The Challenge: Intelligence at Election Speed
Indian elections move fast. From nomination filing to polling day, the window to gather, analyse, and act on candidate intelligence can be as short as 14 days. For political consultancies managing constituencies across multiple states, this creates an impossible timeline.

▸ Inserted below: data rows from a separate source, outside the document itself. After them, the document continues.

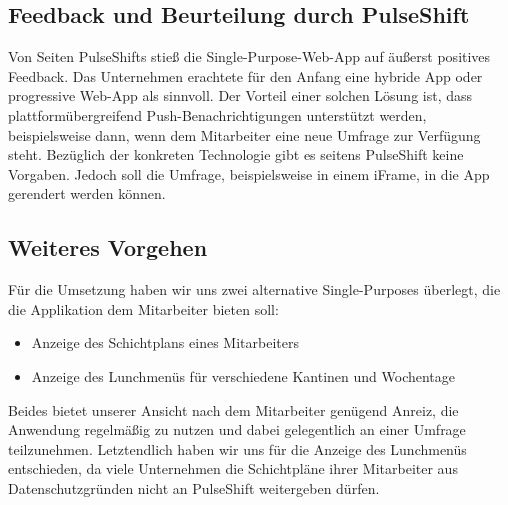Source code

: \subsection{Feedback und Beurteilung durch PulseShift}

Von Seiten PulseShifts stieß die Single-Purpose-Web-App auf äußerst positives Feedback. Das Unternehmen erachtete für den Anfang eine hybride App oder progressive Web-App als sinnvoll. Der Vorteil einer solchen Lösung ist, dass plattformübergreifend Push-Benachrichtigungen unterstützt werden, beispielsweise dann, wenn dem Mitarbeiter eine neue Umfrage zur Verfügung steht. Bezüglich der konkreten Technologie gibt es seitens PulseShift keine Vorgaben. Jedoch soll die Umfrage, beispielsweise in einem iFrame, in die App gerendert werden können.


\subsection{Weiteres Vorgehen}

Für die Umsetzung haben wir uns zwei alternative Single-Purposes überlegt, die die Applikation dem Mitarbeiter bieten soll:

\begin{itemize}
\item Anzeige des Schichtplans eines Mitarbeiters
\item Anzeige des Lunchmenüs für verschiedene Kantinen und Wochentage
\end{itemize}

Beides bietet unserer Ansicht nach dem Mitarbeiter genügend Anreiz, die Anwendung regelmäßig zu nutzen und dabei gelegentlich an einer Umfrage teilzunehmen. Letztendlich haben wir uns für die Anzeige des Lunchmenüs entschieden, da viele Unternehmen die Schichtpläne ihrer Mitarbeiter aus Datenschutzgründen nicht an PulseShift weitergeben dürfen.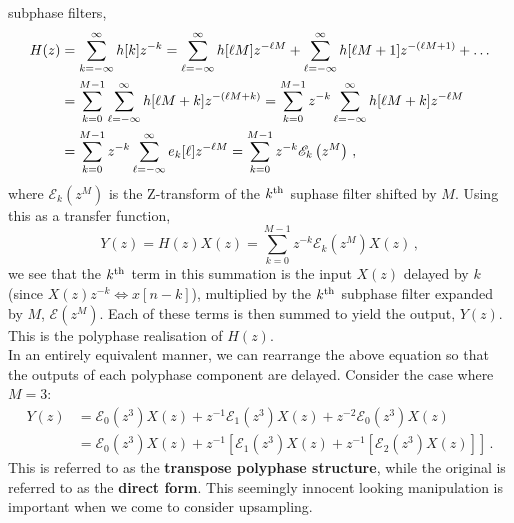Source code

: subphase filters,
%
\begin{align*}
  H(z) &= \sum_{k=-\infty}^\infty h[k]z^{-k}
  = \sum_{\ell=-\infty}^\infty h[\ell M]z^{-\ell M} + \sum_{\ell=-\infty}^\infty h[\ell M+1]z^{-(\ell M + 1)} + \hdots \\
  &= \sum_{k=0}^{M-1}\sum_{\ell=-\infty}^\infty h[\ell M + k]z^{-(\ell M + k)}
  = \sum_{k=0}^{M-1}z^{-k}\sum_{\ell=-\infty}^\infty h[\ell M + k]z^{-\ell M} \\
  &= \sum_{k=0}^{M-1}z^{-k} \sum_{\ell=-\infty}^\infty e_k[\ell]z^{-\ell M}
  = \sum_{k=0}^{M-1}z^{-k}\mathscr{E}_k\left(z^M\right) \,,
\end{align*}
%
where $\mathscr{E}_k\left(z^M\right)$ is the Z-transform of the $k^\mathrm{th}\mkern1mu$ suphase filter
shifted by $M$. Using this as a transfer function,
%
\begin{displaymath}
  Y(z) = H(z)X(z) = \sum_{k=0}^{M-1}z^{-k}\mathscr{E}_k\left(z^M\right)X(z) \,,
\end{displaymath}
%
we see that the $k^\mathrm{th}\mkern1mu$ term in this summation is the input $X(z)$ delayed by $k$ (since
$X(z)z^{-k} \Longleftrightarrow x[n-k]$), multiplied by the $k^\mathrm{th}\mkern1mu$ subphase filter expanded
by $M$, $\mathscr{E}\left(z^M\right)$. Each of these terms is then summed to yield the
output, $Y(z)$. This is the \textrm{polyphase realisation} of $H(z)$.\\
%
In an entirely equivalent manner, we can rearrange the above equation so that the
outputs of each polyphase component are delayed. Consider the case where $M=3$:
%
\begin{align*}
  Y(z) &= \mathscr{E}_0\left(z^3\right)X(z) + z^{-1}\mathscr{E}_1\left(z^3\right)X(z)
  + z^{-2}\mathscr{E}_0\left(z^3\right)X(z) \\
  &= \mathscr{E}_0\left(z^3\right)X(z) + z^{-1}\left[
    \mathscr{E}_1\left(z^3\right)X(z) + z^{-1}\left[
      \mathscr{E}_2\left(z^3\right)X(z)
      \right]\right] \,.
\end{align*}
%
This is referred to as the \textbf{transpose polyphase structure}, while the original
is referred to as the \textbf{direct form}. This seemingly innocent looking manipulation
is important when we come to consider upsampling.\\


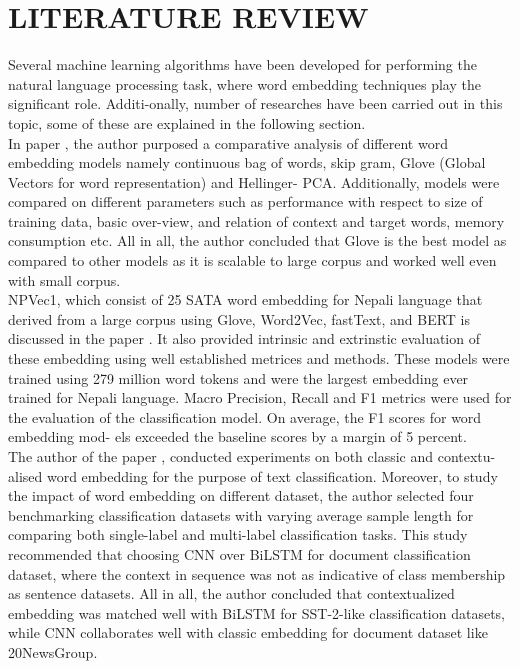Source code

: \chapter{LITERATURE REVIEW}
Several machine learning algorithms have been developed for performing the natural language processing task, where word embedding techniques play the significant role. Additi-onally, number of researches have been carried out in this topic, some of these are explained in the following section.\\
In paper \cite{bhoir2017comparative}, the author purposed a comparative analysis of different word embedding models namely continuous bag of words, skip gram, Glove (Global Vectors for word representation) and Hellinger- PCA. Additionally, models were compared on different parameters such as performance with respect to size of training data, basic over-view, and relation of context and target words, memory consumption etc. All in all, the author concluded that Glove is the best model as compared to other models as it is scalable to large corpus and worked well even with small corpus.\\
NPVec1, which consist of 25 SATA word embedding for Nepali language that derived from a large corpus using Glove, Word2Vec, fastText, and BERT is discussed in the paper  \cite{koirala2021npvec1}.  It also provided intrinsic and extrinstic evaluation of these embedding using well established metrices and methods. These models were trained using 279 million word tokens and were the largest embedding ever trained for Nepali language. Macro Precision, Recall and F1 metrics were used for the evaluation of the classification model. On average, the F1 scores for word embedding mod- els exceeded the baseline scores by a margin of 5 percent.\\
The author of the paper \cite{ajose2020performance}, conducted experiments on both classic and contextu-alised word embedding for the purpose of text classification. Moreover, to study the impact of word embedding on different dataset, the author selected four benchmarking classification datasets with varying average sample length for comparing both single-label and multi-label classification tasks. This study recommended that choosing CNN over BiLSTM for document classification dataset, where the context in sequence was not as indicative of class membership as sentence datasets. All in all, the author concluded that contextualized embedding was matched well with BiLSTM for SST-2-like classification datasets, while CNN collaborates well with classic embedding for document dataset like 20NewsGroup.\\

Before CrawlHQ, a typical candidate vetting workflow looked like this:
- Day 1–3: Analysts manually download ECI affidavits as PDFs, one at a time
- Day 4–7: Data entry team transcribes criminal history, asset declarations, and liabilities from PDFs into spreadsheets
- Day 8–10: Cross-reference with news archives for any undisclosed cases or controversies
- Day 11–14: Review completed — often with 20–30% data gaps due to handwriting, poor scan quality, or time pressure
For a consultancy tracking 500 candidates across a state assembly election, this required a team of 12–15 analysts working 12-hour days for the entire filing period. Mistakes happened. Coverage was incomplete. The intelligence arrived too late to inform candidate selection decisions.
The Pipeline
With CrawlHQ, the same pipeline runs in 4 hours and produces more complete, more auditable data.
Stage 1: Discovery — Scrape the Nomination List
The ECI publishes candidate lists as they're filed. Using /v1/scrape with JavaScript rendering, the pipeline automatically retrieves the live nomination list for each constituency as new candidates file. The /v1/extract endpoint maps each listing to a structured schema: name, party, affidavit URL, nomination status.
Stage 2: Affidavit Extraction
For each accepted candidate, the pipeline fetches their Form 26 affidavit PDF. The extraction schema captures criminal cases (section, court, status, year), total declared assets for self and spouse, total liabilities, declared income, and educational qualifications. /v1/extract handles scanned PDFs — even handwritten ones — and returns a match_confidence score that flags documents requiring human review.
For a 500-candidate election, extraction runs in parallel batches and completes in under 2 hours. Every data point carries a source URL and timestamp — a full audit trail for any downstream review.
Stage 3: News Cross-Reference
The /v1/search endpoint queries news archives for each candidate name, surfacing controversy coverage not in official records, party affiliation history and defections, previous election results and margins, and endorsements or opposition from notable figures.
Stage 4: Nomination Monitoring
After initial extraction, /v1/watch monitors the ECI portal every 30 minutes for nomination withdrawals and rejections. When status changes, the system updates the candidate database and alerts the relevant constituency team — no manual refresh required.
Results
| Data Point | Completeness (CrawlHQ) | Completeness (Manual) |
|---|---|---|
| Criminal cases | 94% | 70–80% |
| Total declared assets | 97% | 75–85% |
| Total liabilities | 95% | 70–80% |
| News mentions (12 months) | 100% | 60–70% |
| Party affiliation | 99% | 95% |
Speed: 4 hours vs. 3 weeks. Cost: ~₹17,000 in API credits vs. ₹63 lakh in analyst time per election cycle. Every data point auditable to a source URL and timestamp.
What Gets Built on Top
With structured candidate data, consultancies have built candidate ranking dashboards that score by criminal record severity and wealth signals; voter-facing tools that show citizens a clean summary of every candidate's declared record; red flag alerts for scheduled offences under section 8 of the RPA; and trend analysis comparing declared wealth and criminal case patterns across election cycles.